This thesis thoroughly investigates how consumer opinions, on Twitter impact the value of Bitcoin, the currency. By utilizing sentiment analysis techniques through Natural Language Processing (NLP) the study aims to analyze tweets and their emotional context to comprehend how social media discussions influence consumer actions and market trends in the world of cryptocurrencies. The findings are relevant for economists, traders, investors, and policymakers as they offer insights that can help shape decisions and strategies concerning currencies.
The research structure is meticulously outlined, explaining the underlying principles of the study design choices made, and methodologies utilized. Data collection involved gathering tweets related to Bitcoin along with corresponding market valuation information. The researcher emphasizes the need for maintaining study integrity, for replication purposes.
The methodology section provides insights into analyzing consumer tweet's sentiment discussing both challenges faced and experimental setups employed.

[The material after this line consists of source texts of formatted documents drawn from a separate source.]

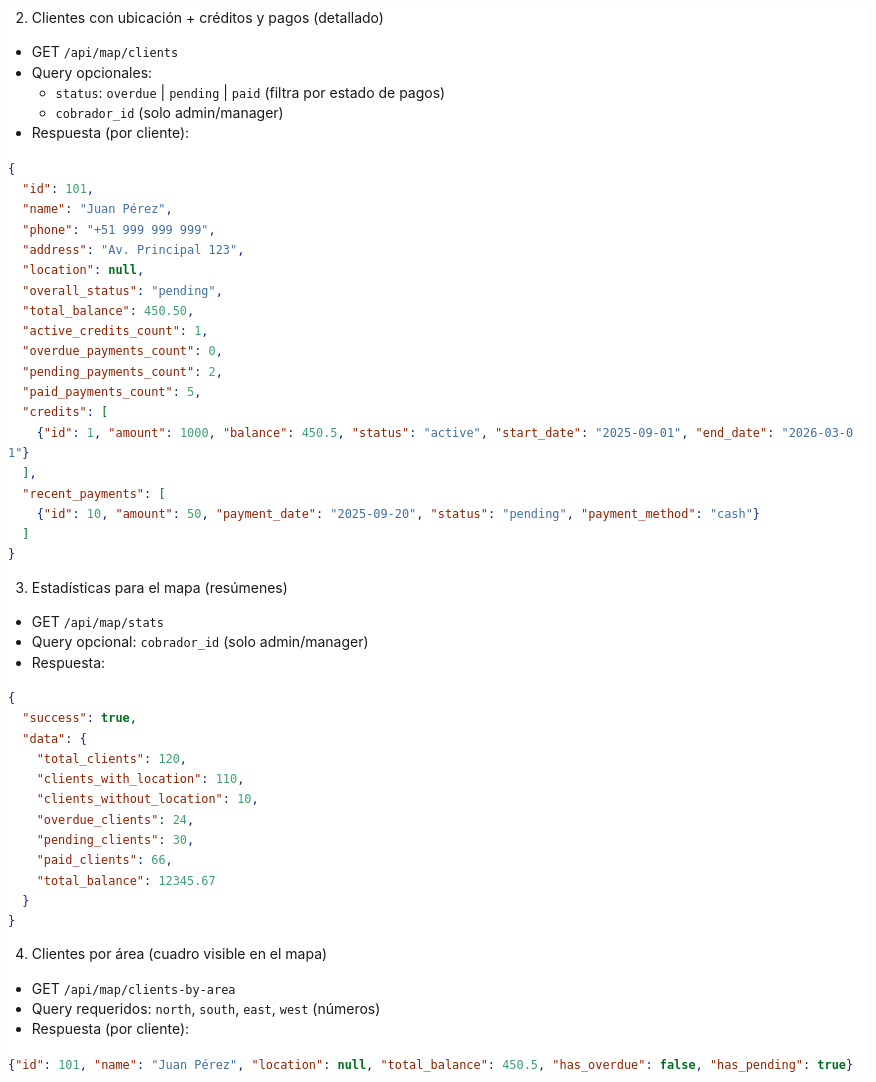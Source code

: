 2) Clientes con ubicación + créditos y pagos (detallado)
- GET `/api/map/clients`
- Query opcionales:
  - `status`: `overdue` | `pending` | `paid` (filtra por estado de pagos)
  - `cobrador_id` (solo admin/manager)
- Respuesta (por cliente):
```json
{
  "id": 101,
  "name": "Juan Pérez",
  "phone": "+51 999 999 999",
  "address": "Av. Principal 123",
  "location": null,
  "overall_status": "pending",
  "total_balance": 450.50,
  "active_credits_count": 1,
  "overdue_payments_count": 0,
  "pending_payments_count": 2,
  "paid_payments_count": 5,
  "credits": [
    {"id": 1, "amount": 1000, "balance": 450.5, "status": "active", "start_date": "2025-09-01", "end_date": "2026-03-01"}
  ],
  "recent_payments": [
    {"id": 10, "amount": 50, "payment_date": "2025-09-20", "status": "pending", "payment_method": "cash"}
  ]
}
```

3) Estadísticas para el mapa (resúmenes)
- GET `/api/map/stats`
- Query opcional: `cobrador_id` (solo admin/manager)
- Respuesta:
```json
{
  "success": true,
  "data": {
    "total_clients": 120,
    "clients_with_location": 110,
    "clients_without_location": 10,
    "overdue_clients": 24,
    "pending_clients": 30,
    "paid_clients": 66,
    "total_balance": 12345.67
  }
}
```

4) Clientes por área (cuadro visible en el mapa)
- GET `/api/map/clients-by-area`
- Query requeridos: `north`, `south`, `east`, `west` (números)
- Respuesta (por cliente):
```json
{"id": 101, "name": "Juan Pérez", "location": null, "total_balance": 450.5, "has_overdue": false, "has_pending": true}
```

The analysis conducted shows how tweet sentiments and Bitcoin’s market value are related suggesting a connection, between these two factors.
This research contributes to the understanding of sentiment analysis in markets by introducing aspect-based sentiment analysis to predict returns in cryptocurrencies. It also demonstrates how sentiment analysis can be practically applied in markets and improves accuracy by including sentiment features when forecasting Bitcoins returns. Moreover, the study emphasizes the long-term effects of tweets going beyond sentiment and trading activities to influence the development of new technologies and industries. These tweets guide interest, regulatory perspectives, and adoption trends.